Anne-Laure de Chammard (2002), le leadership par l’enthousiasme

Dossier : TrajectoiresMagazine N°747 Septembre 2019
Par Alix VERDET

Anne-Lau­re de Cham­mard (née Piganeau, pro­mo­tion 2002) est une jeune leader inspi­rante, anci­enne PDG de Bureau Ver­i­tas Con­struc­tion et nou­velle­ment direc­trice de la stratégie du groupe Engie. Anci­enne du corps des Ponts et de la Kennedy School de l’université Har­vard, deux mots-clés émer­gent de son par­cours et de sa per­son­nal­ité : sens et enthousiasme.

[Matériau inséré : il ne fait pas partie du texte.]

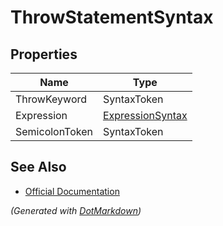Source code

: # ThrowStatementSyntax

## Properties

| Name           | Type                                    |
| -------------- | --------------------------------------- |
| ThrowKeyword   | SyntaxToken                             |
| Expression     | [ExpressionSyntax](ExpressionSyntax.md) |
| SemicolonToken | SyntaxToken                             |

## See Also

* [Official Documentation](https://docs.microsoft.com/en-us/dotnet/api/microsoft.codeanalysis.csharp.syntax.throwstatementsyntax)


*\(Generated with [DotMarkdown](http://github.com/JosefPihrt/DotMarkdown)\)*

D’où viens-tu ? Pourquoi as-tu fait l’École polytechnique ?

Je suis née à Palaiseau, presque sur le plateau puisque mon père était élève à Poly­tech­nique à ma nais­sance. Ma sœur jumelle et moi-même sommes les aînées d’une famille de huit enfants, et nous avons vécu une ­quin­zaine d’années à l’étranger durant notre enfance (Indonésie, États-Unis, Hon­grie, Espagne). Après le bac, j’hésitais avec une pré­pa hypokhâgne ou HEC et j’ai finale­ment choisi les sci­ences, en me dis­ant que je pour­rais tou­jours bifur­quer vers des voies plus lit­téraires par la suite mais que l’inverse serait plus com­pliqué. J’ai inté­gré l’X, et j’en suis sor­tie avec l’envie de tra­vailler au ser­vice de l’État sur des sujets d’économie, d’énergie et d’infrastructures. J’ai donc choisi le corps des Ponts. En stage long en deux­ième année, j’ai pu tra­vailler au Boston Con­sult­ing Group (BCG) sur les sujets de réforme de l’État, et à la banque Lazard, dans le con­seil aux gou­verne­ments et la restruc­tura­tion de dettes sou­veraines. Ces stages aux inter­sec­tions du pub­lic et du privé m’ont per­mis de réalis­er que servir l’État pou­vait aus­si se faire depuis des secteurs très différents.

Puis j’ai pos­tulé au mas­ter d’affaires publiques de la Kennedy School de l’université Har­vard que j’ai financé grâce à une bourse Ful­bright. J’ai par­ti­c­ulière­ment aimé ces deux années sur un cam­pus améri­cain, qui m’ont per­mis de tra­vailler des soft skills (lead­er­ship, négo­ci­a­tion, art ora­toire) que je n’avais pas eu l’occasion de dévelop­per dans le sys­tème français.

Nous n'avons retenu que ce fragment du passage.